En Guatemala, el 11 de enero pasado, el Instituto Secular Pío X recibió el regalo de dos nuevos miembros consagrados laicos. Tomás López y Aníbal Rustrián pronunciaron su primer compromiso dentro de nuestra Familia apostólica en una celebración concurrida que tuvo lugar en la Rectoría San José. Tomás conoció el Instituto a los 14 años y, durante más de ocho años, caminó con nosotros preparándose para este compromiso. Es agricultor, miembro de un pueblo originario de Guatemala y un líder reconocido en su comunidad. Aníbal, por su parte, tiene 42 años; es artista y florista. Actualmente, labora en una parroquia. Además, en su parroquia natal de San José Pinula, participa en el comedor comunitario que atiende a personas en situación de calle.
Pero los frutos de la pastoral vocacional se ve también en otros países. El 8 de enero, en Colombia, Eduardo Ribón renovó por un tercer año su compromiso como laico consagrado. Eduardo es educador y autor, vive en Cartagena. Felicidades a Tomás, Aníbal y Eduardo por su sí fiel y generoso.
También el grupo de miembros asociados sigue renovándose. En Colombia y Guatemala, dos mujeres solteras asociadas pronunciaron su compromiso. En Colombia, Angélica Fernández lo renovó por tercer año consecutivo el 27 de diciembre de 2025, mientras que en Guatemala, Maricruz Chávez realizó su primer compromiso el 11 de enero del año en curso. Ambas trabajan como profesoras en el ámbito de la primera infancia.

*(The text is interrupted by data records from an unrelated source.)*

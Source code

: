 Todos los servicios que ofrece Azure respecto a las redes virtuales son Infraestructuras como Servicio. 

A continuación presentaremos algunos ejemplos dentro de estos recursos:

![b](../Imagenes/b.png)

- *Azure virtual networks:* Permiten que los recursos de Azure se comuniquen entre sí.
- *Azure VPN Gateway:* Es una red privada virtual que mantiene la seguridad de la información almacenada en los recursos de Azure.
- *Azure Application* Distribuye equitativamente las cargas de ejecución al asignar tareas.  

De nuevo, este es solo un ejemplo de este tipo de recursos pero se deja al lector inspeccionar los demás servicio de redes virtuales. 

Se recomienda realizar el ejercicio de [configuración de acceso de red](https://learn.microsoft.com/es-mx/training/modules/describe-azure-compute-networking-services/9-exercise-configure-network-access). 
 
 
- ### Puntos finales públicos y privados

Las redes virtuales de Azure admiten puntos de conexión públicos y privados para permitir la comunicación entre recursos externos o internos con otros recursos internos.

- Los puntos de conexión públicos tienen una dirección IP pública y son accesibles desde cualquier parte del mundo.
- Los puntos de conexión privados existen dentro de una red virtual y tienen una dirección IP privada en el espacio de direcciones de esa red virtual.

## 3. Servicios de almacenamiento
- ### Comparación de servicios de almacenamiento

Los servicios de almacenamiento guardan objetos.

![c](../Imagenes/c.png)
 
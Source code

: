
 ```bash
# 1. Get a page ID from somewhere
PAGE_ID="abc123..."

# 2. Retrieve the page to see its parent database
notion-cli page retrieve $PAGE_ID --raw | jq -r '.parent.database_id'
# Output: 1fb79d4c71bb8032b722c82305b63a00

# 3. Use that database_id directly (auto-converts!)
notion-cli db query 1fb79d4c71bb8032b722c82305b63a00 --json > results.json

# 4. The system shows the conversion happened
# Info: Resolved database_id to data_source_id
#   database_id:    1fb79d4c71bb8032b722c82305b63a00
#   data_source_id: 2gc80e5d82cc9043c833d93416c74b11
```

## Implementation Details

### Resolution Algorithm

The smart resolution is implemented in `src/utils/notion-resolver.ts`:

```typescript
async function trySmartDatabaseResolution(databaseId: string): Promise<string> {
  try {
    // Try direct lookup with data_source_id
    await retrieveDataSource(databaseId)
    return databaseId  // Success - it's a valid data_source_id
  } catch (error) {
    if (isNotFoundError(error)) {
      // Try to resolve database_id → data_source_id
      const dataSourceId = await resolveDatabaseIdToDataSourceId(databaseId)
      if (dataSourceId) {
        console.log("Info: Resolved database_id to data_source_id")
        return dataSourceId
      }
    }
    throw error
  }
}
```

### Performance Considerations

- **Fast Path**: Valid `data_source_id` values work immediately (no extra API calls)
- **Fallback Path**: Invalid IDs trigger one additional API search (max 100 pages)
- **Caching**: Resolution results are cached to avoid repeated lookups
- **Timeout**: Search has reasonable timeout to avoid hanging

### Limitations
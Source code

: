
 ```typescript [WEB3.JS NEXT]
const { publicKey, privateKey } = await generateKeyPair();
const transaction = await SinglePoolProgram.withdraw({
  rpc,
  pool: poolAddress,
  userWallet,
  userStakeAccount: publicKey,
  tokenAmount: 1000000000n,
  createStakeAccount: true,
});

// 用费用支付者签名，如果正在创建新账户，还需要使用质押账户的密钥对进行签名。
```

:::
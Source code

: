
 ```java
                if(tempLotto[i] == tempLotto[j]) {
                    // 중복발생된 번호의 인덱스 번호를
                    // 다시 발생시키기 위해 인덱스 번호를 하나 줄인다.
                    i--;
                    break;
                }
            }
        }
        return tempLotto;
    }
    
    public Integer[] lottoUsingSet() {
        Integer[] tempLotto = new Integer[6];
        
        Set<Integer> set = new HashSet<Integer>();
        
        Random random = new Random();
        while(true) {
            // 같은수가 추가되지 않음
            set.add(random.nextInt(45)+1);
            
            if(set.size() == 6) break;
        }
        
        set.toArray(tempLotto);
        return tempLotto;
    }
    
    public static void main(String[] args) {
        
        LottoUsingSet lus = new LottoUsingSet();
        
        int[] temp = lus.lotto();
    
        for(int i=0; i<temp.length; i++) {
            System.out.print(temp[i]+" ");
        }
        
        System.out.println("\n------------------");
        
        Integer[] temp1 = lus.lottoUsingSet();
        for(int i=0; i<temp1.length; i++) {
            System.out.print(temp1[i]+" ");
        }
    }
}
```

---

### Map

El compromiso de estos nuevos miembros nos interpela a todos. San Pablo nos exhorta con fuerza: “Les ruego, hermanos, por la misericordia de Dios, que ofrezcan su propia vida —su persona entera— como sacrificio vivo, santo y agradable a Dios: este es el verdadero culto que deben ofrecer” (Rm 12,1). Por el bautismo hemos sido sumergidos en la muerte y resurrección de Cristo; ya no nos pertenecemos a nosotros mismos. Nuestra consagración secular, que se expresa en el don total, es una profundización de esta gracia bautismal: una ofrenda cotidiana de toda nuestra vida, allí donde somos enviados.
La experiencia vivida en Colombia y Guatemala confirma que la pastoral vocacional del ISPX nace del encuentro, se fortalece en el acompañamiento y florece allí donde la vida cotidiana se deja tocar por el Evangelio.